- _What you need to do_: The required result is a copy of each line below in which "negative" appears.

Collection entries
=== Section Start ===
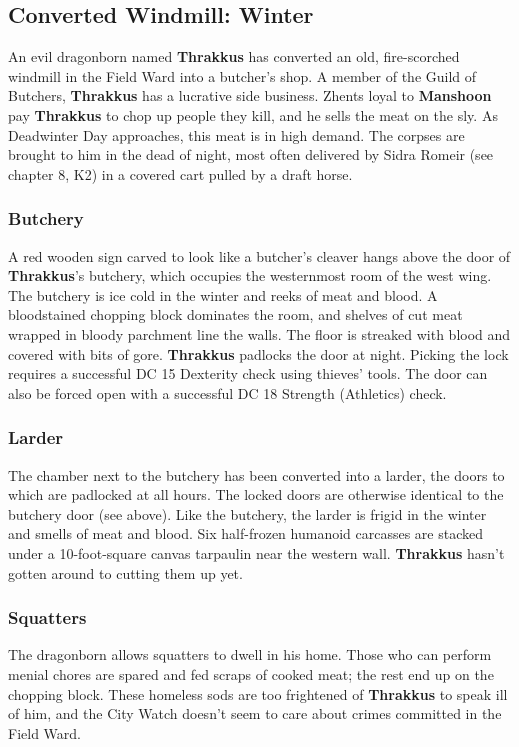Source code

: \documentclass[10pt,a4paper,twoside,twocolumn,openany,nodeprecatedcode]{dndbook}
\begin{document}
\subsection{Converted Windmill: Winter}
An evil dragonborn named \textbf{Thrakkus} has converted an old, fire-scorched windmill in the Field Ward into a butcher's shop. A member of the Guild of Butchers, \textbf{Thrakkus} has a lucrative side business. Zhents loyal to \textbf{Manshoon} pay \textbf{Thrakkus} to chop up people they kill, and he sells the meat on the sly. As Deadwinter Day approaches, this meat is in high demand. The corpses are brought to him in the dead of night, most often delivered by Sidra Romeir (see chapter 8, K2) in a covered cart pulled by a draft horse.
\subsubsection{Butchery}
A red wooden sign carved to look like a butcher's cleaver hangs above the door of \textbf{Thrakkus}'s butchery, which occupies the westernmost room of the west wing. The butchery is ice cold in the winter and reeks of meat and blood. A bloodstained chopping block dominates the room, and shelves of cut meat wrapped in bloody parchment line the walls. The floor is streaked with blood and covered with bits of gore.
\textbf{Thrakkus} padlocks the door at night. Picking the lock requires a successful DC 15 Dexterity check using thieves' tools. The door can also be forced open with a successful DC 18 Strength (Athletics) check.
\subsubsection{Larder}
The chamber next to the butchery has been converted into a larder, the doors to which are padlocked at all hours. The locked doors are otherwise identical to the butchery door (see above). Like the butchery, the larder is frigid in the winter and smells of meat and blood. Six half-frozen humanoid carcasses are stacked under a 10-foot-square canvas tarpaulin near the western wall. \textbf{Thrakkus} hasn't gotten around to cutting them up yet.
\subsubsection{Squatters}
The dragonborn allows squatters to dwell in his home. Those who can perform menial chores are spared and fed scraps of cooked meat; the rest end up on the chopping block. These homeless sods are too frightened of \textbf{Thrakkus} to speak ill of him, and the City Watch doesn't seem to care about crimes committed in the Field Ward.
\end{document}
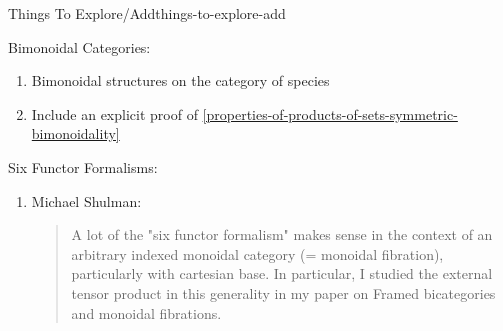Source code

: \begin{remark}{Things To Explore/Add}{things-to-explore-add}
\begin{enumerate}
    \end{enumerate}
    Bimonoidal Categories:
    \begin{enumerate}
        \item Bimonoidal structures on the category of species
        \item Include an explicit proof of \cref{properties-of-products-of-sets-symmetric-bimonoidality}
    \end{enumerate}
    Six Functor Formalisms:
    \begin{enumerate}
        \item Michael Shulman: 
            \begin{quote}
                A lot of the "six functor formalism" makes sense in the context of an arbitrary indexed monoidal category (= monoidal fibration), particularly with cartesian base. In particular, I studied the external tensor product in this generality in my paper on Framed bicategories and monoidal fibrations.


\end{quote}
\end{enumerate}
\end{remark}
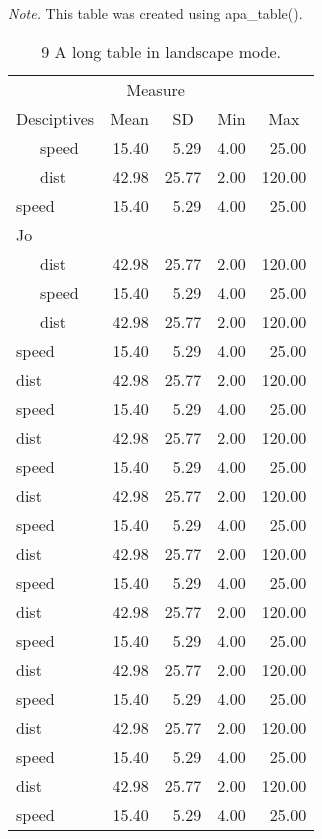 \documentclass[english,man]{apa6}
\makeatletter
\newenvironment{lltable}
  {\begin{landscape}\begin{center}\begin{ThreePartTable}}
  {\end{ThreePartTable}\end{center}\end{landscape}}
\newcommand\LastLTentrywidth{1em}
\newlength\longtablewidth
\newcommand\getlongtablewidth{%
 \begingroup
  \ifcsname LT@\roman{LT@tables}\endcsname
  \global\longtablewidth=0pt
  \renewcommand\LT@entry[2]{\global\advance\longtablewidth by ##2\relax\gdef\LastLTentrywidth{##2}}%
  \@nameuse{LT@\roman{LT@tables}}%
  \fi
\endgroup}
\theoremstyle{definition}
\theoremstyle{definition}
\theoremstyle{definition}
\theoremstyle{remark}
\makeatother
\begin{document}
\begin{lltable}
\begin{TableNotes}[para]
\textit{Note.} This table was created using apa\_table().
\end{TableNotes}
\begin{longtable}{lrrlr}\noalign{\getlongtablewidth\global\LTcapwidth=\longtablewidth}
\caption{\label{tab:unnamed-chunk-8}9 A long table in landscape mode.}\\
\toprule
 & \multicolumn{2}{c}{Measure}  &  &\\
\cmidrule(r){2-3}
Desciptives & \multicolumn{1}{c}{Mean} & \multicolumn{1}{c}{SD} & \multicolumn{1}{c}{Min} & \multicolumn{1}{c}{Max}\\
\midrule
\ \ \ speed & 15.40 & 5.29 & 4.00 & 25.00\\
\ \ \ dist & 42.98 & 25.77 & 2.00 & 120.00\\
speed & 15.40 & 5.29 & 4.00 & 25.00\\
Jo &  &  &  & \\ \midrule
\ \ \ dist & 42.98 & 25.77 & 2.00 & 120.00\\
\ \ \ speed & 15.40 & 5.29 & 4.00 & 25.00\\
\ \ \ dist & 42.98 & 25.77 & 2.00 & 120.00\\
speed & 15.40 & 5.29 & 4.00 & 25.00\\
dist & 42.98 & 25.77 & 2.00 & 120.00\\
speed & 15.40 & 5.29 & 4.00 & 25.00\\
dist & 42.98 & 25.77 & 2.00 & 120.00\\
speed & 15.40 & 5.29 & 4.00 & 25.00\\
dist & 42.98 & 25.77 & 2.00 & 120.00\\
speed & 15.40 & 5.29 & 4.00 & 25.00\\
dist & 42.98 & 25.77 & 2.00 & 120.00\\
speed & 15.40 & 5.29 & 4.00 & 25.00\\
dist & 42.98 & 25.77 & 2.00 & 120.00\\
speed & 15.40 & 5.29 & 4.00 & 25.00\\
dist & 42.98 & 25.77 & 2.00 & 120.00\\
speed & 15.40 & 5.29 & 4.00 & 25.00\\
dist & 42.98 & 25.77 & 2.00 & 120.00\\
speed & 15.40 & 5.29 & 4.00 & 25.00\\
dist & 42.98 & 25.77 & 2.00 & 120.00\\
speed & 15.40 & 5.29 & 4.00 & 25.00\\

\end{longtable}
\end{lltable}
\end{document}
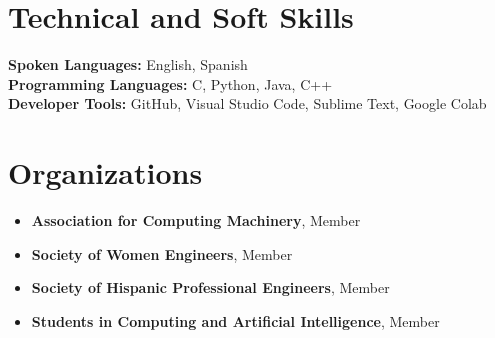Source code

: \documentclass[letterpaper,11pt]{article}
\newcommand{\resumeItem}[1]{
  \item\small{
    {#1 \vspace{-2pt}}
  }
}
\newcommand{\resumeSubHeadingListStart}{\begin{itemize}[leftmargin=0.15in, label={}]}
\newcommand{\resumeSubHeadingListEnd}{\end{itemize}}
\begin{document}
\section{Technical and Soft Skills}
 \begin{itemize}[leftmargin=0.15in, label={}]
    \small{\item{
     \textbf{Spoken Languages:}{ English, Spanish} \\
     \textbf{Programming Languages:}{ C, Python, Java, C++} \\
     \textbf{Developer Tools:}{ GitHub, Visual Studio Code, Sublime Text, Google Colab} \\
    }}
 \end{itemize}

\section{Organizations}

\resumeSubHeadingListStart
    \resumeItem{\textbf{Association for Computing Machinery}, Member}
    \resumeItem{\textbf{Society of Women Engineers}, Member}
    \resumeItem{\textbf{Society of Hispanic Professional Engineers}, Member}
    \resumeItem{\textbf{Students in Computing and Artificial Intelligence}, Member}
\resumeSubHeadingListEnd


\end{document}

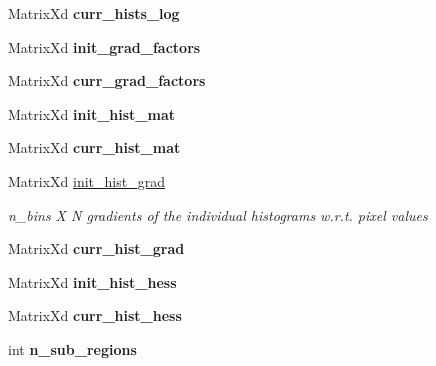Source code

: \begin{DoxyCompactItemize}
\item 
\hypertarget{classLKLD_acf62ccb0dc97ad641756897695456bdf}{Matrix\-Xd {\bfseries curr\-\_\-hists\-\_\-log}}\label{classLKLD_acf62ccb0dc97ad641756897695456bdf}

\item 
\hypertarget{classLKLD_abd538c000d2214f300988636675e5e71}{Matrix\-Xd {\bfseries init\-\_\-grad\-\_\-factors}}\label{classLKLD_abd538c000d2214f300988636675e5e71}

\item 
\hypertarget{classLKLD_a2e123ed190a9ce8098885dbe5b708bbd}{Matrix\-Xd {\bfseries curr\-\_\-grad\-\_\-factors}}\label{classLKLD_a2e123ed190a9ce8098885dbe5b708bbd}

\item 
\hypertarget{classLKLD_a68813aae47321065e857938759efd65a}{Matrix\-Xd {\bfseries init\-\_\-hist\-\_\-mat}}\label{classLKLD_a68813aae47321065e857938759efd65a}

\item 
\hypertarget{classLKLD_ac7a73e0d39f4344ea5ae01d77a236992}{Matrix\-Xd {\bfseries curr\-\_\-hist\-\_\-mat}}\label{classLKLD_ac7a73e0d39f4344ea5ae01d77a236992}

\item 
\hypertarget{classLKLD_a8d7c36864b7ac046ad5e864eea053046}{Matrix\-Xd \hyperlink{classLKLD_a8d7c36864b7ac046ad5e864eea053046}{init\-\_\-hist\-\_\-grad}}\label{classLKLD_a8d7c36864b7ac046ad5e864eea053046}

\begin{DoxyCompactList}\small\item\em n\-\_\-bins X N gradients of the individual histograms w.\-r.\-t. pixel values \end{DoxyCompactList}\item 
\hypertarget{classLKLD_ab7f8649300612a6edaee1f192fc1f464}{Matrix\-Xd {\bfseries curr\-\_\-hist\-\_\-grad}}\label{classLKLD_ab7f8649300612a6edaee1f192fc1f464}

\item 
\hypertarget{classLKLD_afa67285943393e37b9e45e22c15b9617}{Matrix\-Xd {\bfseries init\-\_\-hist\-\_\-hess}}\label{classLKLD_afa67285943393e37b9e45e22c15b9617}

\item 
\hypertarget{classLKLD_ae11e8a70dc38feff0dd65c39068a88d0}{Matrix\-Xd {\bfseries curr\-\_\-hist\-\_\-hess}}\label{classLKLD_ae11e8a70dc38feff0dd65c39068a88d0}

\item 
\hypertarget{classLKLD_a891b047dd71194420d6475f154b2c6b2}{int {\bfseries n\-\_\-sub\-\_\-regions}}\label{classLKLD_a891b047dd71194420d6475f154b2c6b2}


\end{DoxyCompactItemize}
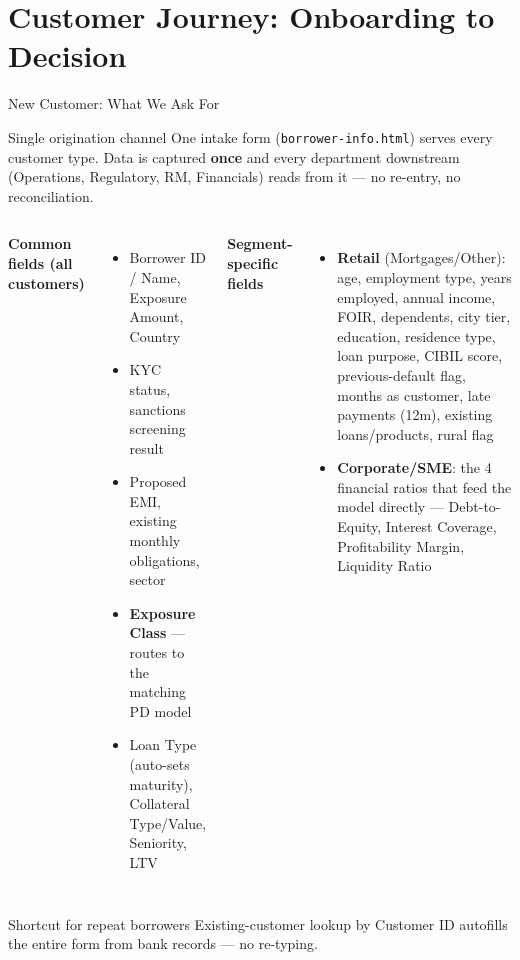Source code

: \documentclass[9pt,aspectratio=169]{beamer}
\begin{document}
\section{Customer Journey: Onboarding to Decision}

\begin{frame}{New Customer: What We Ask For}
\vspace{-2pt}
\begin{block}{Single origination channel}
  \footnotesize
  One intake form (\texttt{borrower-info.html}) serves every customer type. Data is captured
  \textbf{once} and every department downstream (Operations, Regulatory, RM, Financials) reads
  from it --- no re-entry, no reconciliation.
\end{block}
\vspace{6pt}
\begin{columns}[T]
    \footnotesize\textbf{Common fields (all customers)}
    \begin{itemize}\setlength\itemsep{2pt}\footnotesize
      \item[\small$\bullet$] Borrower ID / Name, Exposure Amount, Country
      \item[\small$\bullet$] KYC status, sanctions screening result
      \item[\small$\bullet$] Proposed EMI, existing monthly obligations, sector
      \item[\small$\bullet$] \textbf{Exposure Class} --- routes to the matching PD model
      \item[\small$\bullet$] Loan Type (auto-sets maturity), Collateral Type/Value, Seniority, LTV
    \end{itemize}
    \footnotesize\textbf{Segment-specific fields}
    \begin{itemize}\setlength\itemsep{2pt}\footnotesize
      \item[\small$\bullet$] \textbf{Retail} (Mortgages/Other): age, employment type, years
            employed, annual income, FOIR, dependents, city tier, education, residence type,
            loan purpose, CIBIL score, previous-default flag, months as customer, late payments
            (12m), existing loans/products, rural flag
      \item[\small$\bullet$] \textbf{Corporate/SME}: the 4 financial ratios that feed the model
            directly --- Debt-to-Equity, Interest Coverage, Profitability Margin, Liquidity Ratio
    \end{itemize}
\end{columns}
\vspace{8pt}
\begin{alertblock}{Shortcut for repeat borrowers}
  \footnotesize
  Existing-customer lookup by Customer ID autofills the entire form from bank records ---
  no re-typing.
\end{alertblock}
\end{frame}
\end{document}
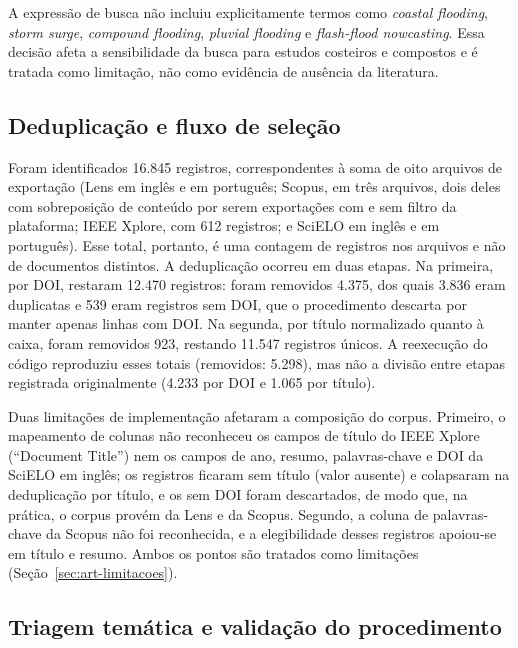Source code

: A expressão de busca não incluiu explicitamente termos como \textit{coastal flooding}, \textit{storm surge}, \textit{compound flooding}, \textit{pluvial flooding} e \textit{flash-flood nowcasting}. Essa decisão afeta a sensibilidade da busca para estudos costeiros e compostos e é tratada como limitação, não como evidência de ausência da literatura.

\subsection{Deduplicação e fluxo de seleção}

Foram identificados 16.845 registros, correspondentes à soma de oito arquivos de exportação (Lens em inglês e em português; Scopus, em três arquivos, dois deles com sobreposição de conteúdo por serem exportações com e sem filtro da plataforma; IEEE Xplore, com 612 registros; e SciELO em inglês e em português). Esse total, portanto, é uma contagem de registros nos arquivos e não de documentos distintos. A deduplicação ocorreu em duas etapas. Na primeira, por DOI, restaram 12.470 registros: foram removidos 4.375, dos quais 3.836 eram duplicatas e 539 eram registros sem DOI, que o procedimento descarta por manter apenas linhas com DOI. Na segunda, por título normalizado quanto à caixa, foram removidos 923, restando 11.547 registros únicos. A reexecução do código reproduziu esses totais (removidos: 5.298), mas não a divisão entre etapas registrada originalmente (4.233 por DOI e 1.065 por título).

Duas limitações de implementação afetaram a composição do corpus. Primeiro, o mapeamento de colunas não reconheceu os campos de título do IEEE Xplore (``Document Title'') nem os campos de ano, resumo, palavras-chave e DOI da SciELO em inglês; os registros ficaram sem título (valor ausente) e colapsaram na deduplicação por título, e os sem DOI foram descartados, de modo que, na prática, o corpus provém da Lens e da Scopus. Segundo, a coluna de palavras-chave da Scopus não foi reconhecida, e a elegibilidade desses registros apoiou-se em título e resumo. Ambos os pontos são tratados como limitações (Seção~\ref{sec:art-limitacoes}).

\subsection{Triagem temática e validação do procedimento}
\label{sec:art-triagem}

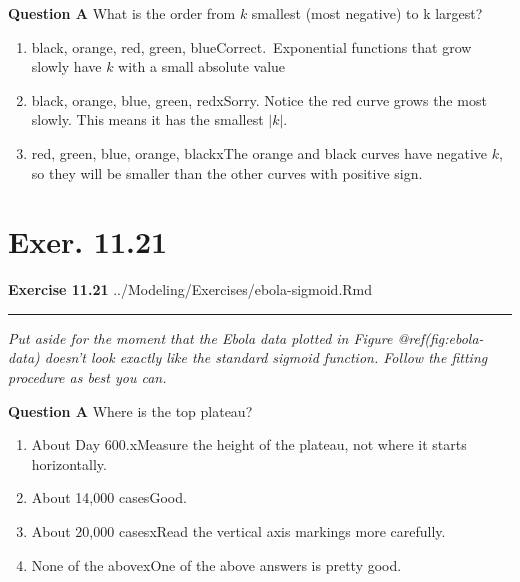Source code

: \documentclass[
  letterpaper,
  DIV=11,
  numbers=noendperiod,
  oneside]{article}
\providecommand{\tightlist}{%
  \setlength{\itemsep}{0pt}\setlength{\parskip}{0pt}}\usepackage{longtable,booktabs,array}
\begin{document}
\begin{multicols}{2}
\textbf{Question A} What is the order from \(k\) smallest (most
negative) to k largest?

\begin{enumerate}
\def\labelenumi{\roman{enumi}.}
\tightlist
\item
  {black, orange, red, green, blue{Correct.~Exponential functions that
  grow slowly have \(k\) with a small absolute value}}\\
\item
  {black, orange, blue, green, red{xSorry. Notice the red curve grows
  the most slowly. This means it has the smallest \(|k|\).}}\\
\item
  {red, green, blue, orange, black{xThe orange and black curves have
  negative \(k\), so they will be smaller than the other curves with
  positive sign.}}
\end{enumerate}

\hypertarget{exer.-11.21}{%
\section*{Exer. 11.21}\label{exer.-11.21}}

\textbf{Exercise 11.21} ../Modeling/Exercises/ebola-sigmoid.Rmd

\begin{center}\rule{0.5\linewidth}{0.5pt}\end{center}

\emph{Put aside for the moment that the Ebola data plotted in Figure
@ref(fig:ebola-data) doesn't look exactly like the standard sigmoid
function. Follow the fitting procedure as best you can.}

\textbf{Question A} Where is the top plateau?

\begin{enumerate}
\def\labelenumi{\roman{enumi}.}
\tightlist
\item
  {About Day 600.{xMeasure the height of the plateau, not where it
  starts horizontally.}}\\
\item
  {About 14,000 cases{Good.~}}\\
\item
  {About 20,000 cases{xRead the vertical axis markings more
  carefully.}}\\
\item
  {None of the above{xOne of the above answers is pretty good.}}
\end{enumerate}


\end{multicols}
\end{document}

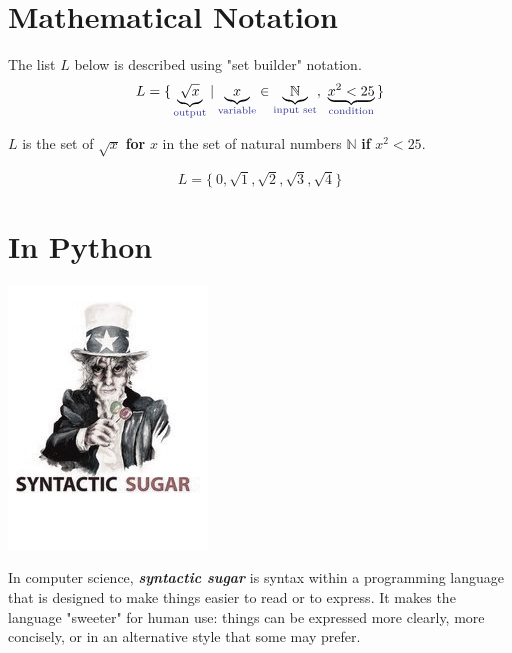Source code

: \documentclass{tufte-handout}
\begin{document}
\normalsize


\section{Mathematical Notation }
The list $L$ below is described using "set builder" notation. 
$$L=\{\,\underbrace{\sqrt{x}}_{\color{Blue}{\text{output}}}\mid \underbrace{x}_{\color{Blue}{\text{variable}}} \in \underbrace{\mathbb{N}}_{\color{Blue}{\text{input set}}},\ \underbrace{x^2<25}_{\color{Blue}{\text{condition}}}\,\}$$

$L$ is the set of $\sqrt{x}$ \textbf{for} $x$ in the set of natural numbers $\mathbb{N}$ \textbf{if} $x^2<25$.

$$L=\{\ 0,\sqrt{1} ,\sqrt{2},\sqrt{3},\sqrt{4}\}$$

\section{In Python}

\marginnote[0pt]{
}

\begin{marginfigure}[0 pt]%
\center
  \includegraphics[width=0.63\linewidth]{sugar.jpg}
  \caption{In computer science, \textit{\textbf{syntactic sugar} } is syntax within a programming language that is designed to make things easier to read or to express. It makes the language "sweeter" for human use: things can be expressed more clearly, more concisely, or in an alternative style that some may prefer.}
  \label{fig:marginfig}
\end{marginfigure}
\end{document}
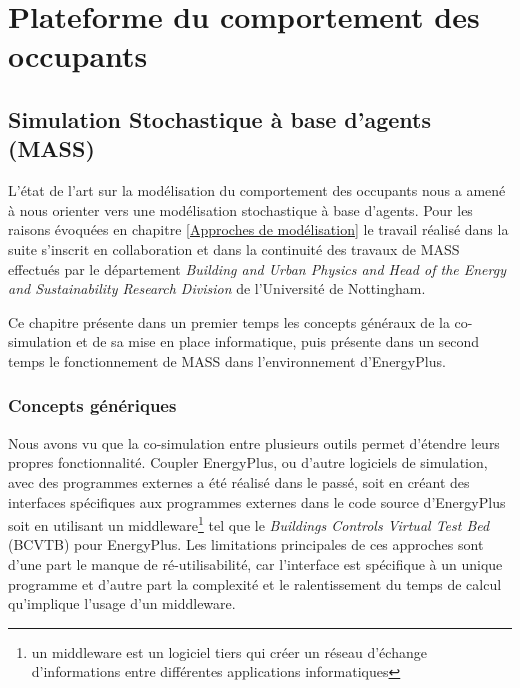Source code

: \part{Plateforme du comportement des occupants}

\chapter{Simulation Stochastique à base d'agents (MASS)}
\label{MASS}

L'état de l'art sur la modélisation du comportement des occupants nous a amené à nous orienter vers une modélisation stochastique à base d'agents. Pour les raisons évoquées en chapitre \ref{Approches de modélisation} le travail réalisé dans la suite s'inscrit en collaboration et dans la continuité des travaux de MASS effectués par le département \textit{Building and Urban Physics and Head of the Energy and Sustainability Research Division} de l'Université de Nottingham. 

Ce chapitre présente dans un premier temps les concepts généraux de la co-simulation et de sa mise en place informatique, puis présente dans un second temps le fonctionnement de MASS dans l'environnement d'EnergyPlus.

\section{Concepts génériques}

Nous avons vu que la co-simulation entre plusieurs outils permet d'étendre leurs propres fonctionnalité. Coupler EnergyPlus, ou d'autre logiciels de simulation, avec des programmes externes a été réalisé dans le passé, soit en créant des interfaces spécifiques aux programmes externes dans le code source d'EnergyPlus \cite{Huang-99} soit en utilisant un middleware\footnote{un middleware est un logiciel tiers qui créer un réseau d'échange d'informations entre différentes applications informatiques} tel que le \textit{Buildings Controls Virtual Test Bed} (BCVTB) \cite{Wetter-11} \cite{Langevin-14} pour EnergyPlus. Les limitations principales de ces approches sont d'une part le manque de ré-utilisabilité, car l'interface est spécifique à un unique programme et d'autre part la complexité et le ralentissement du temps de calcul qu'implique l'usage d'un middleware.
=== Section End ===
- _Solution to this exercise_:
negative) to k largest?
  negative \(k\), so they will be smaller than the other curves with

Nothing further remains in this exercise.